§ DIRECTIONS: The line containing "and on the stack." and every line after it, through the last line of the records, are to be transcribed exactly, and nothing else.

*** PROVIDED RECORDS

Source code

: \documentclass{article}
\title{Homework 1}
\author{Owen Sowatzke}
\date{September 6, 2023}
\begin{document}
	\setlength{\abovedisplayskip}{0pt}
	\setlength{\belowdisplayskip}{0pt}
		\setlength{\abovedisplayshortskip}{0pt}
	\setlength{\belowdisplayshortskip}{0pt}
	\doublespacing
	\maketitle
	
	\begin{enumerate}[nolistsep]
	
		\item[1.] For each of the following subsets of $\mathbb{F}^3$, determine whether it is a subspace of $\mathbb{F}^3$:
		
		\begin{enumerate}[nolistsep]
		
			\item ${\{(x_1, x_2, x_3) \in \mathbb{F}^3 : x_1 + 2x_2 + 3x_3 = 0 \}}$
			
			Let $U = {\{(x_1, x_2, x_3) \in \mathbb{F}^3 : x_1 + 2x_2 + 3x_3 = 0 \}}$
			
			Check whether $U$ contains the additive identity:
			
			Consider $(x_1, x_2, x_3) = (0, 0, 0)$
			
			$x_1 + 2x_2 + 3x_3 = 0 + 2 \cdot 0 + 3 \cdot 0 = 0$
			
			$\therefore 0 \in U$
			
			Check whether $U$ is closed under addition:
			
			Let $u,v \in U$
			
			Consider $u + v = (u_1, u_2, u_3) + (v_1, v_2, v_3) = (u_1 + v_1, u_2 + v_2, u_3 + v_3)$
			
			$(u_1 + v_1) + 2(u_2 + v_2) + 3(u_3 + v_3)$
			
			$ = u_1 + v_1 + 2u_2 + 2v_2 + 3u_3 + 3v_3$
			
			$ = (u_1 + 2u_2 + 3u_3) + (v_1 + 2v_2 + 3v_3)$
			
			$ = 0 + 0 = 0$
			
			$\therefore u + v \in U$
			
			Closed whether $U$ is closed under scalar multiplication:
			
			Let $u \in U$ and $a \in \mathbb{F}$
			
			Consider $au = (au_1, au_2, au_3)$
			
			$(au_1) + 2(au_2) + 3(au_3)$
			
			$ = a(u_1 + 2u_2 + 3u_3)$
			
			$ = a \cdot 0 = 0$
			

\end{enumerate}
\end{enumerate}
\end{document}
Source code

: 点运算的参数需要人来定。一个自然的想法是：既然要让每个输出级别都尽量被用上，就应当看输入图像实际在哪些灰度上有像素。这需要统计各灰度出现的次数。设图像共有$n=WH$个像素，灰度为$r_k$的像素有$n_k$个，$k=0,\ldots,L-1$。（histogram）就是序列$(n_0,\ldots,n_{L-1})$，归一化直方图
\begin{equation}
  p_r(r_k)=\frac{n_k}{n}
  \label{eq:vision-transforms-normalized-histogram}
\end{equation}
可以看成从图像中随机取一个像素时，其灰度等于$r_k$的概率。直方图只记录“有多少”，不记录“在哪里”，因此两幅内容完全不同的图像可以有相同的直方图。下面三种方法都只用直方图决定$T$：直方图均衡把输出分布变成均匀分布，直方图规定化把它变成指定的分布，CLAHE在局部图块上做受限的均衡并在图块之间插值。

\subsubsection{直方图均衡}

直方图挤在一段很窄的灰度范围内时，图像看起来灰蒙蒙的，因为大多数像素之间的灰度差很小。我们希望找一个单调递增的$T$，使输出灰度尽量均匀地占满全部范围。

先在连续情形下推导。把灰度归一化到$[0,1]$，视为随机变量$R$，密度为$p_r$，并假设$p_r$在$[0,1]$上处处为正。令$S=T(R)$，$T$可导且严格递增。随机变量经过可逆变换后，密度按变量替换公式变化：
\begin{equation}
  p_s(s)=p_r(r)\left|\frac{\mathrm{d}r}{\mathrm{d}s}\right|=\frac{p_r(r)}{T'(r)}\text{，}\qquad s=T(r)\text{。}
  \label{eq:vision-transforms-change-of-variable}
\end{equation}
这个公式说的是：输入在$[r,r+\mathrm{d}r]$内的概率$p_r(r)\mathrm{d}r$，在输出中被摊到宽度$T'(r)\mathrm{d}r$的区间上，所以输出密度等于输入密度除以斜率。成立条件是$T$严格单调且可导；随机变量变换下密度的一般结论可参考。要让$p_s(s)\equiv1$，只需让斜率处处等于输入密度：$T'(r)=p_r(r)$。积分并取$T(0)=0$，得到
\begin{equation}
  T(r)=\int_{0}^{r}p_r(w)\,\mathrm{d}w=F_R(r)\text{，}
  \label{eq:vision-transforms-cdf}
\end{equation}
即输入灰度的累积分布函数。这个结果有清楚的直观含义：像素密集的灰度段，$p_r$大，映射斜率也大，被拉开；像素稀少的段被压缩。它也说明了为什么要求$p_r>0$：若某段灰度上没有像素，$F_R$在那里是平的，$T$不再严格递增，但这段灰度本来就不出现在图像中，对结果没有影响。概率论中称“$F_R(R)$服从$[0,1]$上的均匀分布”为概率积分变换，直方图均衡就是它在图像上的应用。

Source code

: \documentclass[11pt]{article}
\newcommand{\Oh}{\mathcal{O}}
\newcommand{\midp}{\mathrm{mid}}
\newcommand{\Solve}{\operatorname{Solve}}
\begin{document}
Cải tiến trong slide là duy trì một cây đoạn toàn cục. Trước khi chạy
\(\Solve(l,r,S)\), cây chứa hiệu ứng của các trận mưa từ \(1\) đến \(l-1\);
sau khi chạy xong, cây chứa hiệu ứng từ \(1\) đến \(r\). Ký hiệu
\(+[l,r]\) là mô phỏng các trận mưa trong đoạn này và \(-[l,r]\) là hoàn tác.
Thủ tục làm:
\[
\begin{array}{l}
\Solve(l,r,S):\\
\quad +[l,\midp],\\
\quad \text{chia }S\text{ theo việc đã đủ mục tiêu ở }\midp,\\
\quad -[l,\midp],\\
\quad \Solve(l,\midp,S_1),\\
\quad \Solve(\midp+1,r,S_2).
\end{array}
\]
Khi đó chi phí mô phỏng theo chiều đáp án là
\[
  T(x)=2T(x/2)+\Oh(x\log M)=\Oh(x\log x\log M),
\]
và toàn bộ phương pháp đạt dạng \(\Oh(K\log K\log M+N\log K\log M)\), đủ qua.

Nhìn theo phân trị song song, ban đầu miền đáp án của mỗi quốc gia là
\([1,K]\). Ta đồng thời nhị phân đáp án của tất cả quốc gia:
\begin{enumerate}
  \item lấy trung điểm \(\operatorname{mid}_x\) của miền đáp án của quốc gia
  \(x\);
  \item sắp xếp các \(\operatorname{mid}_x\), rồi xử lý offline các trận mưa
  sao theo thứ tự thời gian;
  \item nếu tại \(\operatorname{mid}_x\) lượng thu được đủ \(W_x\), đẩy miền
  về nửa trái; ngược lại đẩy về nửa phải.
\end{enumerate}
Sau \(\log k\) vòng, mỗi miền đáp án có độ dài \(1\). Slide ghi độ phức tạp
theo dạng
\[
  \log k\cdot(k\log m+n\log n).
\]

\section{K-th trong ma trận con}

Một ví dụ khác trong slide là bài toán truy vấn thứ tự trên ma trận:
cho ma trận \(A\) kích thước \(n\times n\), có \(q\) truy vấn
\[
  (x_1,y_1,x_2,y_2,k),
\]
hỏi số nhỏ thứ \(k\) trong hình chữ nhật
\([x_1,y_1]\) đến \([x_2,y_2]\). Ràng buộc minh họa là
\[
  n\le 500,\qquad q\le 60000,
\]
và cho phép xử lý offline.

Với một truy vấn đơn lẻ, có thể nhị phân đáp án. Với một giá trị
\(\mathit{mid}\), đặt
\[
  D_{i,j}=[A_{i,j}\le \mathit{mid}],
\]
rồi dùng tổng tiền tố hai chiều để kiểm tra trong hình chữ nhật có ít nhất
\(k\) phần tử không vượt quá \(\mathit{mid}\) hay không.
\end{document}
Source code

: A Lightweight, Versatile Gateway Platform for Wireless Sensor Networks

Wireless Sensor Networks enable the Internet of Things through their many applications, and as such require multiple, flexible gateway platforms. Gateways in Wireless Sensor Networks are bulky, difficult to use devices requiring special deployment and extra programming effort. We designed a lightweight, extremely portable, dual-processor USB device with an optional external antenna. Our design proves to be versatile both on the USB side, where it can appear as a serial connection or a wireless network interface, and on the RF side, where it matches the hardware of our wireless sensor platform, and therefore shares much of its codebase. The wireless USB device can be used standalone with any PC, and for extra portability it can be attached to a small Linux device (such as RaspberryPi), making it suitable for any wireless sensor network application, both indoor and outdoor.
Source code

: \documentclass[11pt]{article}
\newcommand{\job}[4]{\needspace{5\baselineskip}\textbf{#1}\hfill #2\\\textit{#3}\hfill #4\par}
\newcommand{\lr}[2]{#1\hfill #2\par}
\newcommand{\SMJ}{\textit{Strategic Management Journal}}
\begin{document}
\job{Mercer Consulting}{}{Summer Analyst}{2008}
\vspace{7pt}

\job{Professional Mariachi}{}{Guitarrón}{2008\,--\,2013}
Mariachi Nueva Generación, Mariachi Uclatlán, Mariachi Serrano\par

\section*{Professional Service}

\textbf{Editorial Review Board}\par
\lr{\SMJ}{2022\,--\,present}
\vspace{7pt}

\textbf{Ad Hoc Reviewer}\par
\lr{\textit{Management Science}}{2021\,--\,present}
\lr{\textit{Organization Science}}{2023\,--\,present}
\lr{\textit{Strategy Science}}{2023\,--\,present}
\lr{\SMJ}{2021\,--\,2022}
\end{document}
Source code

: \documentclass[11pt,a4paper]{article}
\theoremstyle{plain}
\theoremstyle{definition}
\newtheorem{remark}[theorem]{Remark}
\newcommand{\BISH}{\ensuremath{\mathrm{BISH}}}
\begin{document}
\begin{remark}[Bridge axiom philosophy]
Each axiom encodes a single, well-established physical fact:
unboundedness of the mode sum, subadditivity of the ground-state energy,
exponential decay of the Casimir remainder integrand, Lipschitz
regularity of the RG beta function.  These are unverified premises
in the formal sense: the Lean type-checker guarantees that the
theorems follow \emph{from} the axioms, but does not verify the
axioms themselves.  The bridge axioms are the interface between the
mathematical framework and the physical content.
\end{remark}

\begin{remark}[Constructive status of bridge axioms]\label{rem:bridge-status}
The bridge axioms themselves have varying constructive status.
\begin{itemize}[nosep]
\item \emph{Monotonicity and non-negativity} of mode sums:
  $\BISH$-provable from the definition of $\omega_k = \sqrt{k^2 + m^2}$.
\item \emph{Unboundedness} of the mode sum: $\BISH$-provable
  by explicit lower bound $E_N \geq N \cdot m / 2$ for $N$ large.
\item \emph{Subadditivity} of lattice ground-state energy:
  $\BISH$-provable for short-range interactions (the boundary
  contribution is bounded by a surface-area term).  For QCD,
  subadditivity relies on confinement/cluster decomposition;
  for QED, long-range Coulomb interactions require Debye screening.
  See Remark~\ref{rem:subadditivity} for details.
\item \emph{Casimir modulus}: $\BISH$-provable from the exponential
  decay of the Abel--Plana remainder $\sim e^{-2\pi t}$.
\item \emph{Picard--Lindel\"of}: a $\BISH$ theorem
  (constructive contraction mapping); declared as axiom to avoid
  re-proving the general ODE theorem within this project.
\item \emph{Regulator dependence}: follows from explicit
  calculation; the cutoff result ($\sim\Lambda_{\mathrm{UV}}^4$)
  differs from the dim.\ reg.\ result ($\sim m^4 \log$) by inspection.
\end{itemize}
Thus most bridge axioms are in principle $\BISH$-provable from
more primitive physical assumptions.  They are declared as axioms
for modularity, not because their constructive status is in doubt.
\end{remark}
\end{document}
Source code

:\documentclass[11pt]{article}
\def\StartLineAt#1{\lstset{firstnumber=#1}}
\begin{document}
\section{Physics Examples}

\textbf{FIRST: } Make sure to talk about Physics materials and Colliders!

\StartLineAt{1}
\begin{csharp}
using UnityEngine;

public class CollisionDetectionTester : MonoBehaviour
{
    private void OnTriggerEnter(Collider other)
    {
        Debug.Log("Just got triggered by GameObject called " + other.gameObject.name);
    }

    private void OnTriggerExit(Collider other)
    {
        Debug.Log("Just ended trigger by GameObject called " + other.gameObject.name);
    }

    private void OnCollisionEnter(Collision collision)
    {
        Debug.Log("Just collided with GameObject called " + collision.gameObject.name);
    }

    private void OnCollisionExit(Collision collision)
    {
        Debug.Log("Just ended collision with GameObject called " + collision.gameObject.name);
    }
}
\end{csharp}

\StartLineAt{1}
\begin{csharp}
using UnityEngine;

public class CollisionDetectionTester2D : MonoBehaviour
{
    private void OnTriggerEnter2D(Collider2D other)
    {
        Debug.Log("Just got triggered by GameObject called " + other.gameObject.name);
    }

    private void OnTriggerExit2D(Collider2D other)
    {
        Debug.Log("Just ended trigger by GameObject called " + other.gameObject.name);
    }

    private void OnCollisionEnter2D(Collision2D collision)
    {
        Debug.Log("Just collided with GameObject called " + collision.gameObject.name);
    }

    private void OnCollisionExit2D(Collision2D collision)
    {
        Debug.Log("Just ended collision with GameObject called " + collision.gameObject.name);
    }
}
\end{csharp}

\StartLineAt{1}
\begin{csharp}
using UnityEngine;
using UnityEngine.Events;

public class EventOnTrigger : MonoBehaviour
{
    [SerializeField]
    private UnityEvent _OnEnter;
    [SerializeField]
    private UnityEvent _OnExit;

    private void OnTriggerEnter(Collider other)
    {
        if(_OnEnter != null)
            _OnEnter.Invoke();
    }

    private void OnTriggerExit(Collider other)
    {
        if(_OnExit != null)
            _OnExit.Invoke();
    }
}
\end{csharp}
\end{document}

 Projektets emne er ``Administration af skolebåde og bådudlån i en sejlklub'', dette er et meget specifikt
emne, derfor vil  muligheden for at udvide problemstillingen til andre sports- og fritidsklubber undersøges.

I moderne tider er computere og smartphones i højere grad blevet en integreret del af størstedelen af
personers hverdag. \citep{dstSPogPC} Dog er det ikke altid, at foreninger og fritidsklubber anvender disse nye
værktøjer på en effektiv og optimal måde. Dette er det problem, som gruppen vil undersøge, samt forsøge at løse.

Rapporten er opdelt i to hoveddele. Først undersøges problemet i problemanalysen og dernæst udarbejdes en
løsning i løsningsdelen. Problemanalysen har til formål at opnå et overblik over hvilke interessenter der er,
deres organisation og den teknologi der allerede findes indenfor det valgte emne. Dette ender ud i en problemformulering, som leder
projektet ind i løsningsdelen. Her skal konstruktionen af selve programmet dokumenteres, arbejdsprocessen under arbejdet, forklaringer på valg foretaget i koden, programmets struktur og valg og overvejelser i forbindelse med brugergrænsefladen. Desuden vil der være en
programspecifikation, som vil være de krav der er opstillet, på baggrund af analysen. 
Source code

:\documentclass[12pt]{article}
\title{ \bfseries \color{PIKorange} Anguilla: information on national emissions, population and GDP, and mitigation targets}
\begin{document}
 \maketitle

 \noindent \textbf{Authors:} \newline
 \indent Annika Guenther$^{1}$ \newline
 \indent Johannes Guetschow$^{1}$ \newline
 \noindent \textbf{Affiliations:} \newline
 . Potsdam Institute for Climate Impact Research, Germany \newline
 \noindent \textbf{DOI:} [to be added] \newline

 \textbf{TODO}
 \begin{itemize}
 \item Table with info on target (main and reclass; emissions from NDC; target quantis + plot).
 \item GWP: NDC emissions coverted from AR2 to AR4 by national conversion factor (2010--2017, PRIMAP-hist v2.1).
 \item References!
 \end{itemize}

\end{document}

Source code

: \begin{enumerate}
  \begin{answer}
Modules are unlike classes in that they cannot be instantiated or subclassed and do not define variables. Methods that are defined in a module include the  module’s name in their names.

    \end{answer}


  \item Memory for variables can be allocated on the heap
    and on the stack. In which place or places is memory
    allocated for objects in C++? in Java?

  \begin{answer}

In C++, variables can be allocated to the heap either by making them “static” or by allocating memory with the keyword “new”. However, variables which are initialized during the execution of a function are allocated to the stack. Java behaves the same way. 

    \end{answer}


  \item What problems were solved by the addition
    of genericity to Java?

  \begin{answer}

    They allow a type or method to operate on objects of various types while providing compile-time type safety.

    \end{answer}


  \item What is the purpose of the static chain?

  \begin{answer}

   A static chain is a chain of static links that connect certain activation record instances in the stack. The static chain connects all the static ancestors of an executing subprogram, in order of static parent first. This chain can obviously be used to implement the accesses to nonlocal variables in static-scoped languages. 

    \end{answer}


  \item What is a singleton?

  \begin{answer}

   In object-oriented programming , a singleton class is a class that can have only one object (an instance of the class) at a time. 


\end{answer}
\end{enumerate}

******

§ EXERCISE OUTPUT:
    and on the stack. In which place or places is memory
    allocated for objects in C++? in Java?

  \begin{answer}

In C++, variables can be allocated to the heap either by making them “static” or by allocating memory with the keyword “new”. However, variables which are initialized during the execution of a function are allocated to the stack. Java behaves the same way. 

    \end{answer}


  \item What problems were solved by the addition
    of genericity to Java?

  \begin{answer}

    They allow a type or method to operate on objects of various types while providing compile-time type safety.

    \end{answer}


  \item What is the purpose of the static chain?

  \begin{answer}

   A static chain is a chain of static links that connect certain activation record instances in the stack. The static chain connects all the static ancestors of an executing subprogram, in order of static parent first. This chain can obviously be used to implement the accesses to nonlocal variables in static-scoped languages. 

    \end{answer}


  \item What is a singleton?

  \begin{answer}

   In object-oriented programming , a singleton class is a class that can have only one object (an instance of the class) at a time. 


\end{answer}
\end{enumerate}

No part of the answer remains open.